» **Provided entries**
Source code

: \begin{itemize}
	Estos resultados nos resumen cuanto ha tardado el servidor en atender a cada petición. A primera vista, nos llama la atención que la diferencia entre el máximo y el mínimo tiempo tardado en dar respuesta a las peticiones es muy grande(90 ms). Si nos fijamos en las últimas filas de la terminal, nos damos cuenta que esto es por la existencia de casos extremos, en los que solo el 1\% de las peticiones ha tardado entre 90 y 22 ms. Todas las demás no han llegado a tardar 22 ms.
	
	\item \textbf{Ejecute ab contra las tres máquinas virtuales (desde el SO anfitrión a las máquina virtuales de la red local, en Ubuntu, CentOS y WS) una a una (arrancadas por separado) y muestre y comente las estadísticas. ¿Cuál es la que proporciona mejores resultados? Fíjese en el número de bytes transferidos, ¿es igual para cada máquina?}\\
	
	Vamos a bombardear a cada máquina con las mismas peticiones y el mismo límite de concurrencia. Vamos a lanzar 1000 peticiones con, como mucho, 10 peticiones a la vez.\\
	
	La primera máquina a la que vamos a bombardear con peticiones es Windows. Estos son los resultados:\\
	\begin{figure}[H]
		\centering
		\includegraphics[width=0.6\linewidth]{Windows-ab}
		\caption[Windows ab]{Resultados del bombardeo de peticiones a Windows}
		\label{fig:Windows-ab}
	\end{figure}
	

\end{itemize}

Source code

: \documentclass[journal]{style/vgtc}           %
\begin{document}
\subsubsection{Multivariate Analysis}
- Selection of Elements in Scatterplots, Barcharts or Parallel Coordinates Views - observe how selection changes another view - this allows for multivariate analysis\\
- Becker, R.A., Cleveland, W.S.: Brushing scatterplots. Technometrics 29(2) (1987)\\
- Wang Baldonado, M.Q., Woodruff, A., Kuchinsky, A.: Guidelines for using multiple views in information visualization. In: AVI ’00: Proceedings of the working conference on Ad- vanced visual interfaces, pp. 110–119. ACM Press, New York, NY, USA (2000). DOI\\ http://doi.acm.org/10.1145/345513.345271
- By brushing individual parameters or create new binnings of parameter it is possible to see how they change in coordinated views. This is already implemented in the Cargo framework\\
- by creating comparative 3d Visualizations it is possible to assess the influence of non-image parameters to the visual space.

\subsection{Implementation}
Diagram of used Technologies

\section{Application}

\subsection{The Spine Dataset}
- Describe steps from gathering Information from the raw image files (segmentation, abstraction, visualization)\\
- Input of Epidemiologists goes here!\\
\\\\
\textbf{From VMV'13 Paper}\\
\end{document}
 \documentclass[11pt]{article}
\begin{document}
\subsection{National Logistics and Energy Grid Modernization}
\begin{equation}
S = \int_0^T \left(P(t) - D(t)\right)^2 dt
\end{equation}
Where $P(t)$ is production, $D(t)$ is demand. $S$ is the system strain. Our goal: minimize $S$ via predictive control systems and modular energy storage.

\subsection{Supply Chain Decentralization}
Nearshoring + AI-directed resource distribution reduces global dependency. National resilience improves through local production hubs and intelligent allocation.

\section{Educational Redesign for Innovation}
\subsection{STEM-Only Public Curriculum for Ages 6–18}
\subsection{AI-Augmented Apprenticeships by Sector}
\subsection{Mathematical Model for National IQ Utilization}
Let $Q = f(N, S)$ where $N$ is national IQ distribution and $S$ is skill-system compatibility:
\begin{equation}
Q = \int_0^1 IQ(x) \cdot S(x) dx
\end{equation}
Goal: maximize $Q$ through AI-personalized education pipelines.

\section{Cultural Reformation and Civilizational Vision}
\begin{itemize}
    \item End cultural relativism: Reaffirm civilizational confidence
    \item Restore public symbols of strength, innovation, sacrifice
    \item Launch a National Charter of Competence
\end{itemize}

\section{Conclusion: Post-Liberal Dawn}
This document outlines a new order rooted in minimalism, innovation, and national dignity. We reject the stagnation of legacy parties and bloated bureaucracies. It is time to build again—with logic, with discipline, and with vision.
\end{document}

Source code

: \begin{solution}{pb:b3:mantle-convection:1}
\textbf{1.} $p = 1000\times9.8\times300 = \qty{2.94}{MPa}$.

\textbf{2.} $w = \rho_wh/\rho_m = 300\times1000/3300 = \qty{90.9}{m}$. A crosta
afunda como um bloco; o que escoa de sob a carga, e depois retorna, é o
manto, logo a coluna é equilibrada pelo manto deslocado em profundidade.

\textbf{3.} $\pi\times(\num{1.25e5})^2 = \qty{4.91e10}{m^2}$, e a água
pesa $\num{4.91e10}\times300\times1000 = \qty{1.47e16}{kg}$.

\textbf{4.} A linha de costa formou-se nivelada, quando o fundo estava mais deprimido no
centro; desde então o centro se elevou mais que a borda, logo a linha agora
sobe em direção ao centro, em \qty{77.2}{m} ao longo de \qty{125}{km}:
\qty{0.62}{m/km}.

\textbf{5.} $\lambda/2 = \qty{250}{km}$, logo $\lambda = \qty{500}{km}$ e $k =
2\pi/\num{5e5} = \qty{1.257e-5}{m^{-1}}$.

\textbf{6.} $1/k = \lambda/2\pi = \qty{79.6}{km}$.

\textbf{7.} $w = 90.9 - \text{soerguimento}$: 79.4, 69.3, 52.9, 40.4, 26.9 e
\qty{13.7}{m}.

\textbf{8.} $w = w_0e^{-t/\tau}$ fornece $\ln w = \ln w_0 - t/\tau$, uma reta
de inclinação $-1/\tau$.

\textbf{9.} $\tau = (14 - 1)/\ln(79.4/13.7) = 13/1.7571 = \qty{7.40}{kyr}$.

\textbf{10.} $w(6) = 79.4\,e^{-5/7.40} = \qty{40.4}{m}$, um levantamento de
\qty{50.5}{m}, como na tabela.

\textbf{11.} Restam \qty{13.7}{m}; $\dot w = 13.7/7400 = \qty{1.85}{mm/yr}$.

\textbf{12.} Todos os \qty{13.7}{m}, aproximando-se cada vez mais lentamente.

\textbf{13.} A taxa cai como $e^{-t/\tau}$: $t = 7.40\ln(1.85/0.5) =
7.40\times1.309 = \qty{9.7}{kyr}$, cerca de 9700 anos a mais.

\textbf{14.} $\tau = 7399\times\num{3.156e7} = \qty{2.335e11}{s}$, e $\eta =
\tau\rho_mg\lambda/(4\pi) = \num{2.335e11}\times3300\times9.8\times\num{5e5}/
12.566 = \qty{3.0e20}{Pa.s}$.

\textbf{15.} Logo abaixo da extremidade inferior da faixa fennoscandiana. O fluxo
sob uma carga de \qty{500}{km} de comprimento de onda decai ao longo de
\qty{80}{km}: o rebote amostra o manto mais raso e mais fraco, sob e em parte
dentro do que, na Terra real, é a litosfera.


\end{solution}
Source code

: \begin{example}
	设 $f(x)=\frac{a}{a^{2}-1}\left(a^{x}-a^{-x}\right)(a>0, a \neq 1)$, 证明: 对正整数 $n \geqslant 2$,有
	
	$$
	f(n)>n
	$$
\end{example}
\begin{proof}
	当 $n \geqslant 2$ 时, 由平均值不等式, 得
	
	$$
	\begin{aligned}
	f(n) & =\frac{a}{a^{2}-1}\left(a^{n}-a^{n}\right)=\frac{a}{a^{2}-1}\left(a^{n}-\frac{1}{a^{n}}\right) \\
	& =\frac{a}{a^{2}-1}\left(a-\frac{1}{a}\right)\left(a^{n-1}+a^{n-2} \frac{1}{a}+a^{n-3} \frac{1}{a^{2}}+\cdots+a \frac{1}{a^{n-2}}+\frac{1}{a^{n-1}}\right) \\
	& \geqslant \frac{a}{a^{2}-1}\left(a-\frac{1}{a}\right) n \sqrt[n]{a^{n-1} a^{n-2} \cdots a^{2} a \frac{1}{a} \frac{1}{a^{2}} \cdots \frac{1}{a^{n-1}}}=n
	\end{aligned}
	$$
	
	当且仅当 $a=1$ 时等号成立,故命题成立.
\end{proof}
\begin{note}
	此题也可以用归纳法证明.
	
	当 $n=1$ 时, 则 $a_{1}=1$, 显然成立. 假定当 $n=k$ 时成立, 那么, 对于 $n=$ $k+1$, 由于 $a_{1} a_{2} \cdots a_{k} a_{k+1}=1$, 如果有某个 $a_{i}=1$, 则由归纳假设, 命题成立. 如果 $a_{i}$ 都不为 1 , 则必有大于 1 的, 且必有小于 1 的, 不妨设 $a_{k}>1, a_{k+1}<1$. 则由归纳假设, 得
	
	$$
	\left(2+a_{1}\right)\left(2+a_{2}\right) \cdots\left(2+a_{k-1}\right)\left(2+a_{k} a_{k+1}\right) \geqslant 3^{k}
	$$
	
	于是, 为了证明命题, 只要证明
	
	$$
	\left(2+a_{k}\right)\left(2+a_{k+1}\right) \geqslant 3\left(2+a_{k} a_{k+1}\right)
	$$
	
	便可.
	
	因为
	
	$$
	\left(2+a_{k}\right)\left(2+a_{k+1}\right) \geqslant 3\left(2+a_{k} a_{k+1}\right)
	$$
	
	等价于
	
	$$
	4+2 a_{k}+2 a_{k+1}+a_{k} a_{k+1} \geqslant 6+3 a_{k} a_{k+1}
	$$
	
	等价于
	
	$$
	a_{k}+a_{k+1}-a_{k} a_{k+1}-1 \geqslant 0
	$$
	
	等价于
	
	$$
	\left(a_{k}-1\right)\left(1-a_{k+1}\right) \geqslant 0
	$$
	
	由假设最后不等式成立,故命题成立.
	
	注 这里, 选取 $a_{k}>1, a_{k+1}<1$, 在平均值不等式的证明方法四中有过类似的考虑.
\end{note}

» **About this task**
Lines after the one containing "Estos resultados nos" are not wanted; repeat exactly each line above from the first up to and including it.

» **Response area**
Source code

: \begin{itemize}
	Estos resultados nos resumen cuanto ha tardado el servidor en atender a cada petición. A primera vista, nos llama la atención que la diferencia entre el máximo y el mínimo tiempo tardado en dar respuesta a las peticiones es muy grande(90 ms). Si nos fijamos en las últimas filas de la terminal, nos damos cuenta que esto es por la existencia de casos extremos, en los que solo el 1\% de las peticiones ha tardado entre 90 y 22 ms. Todas las demás no han llegado a tardar 22 ms.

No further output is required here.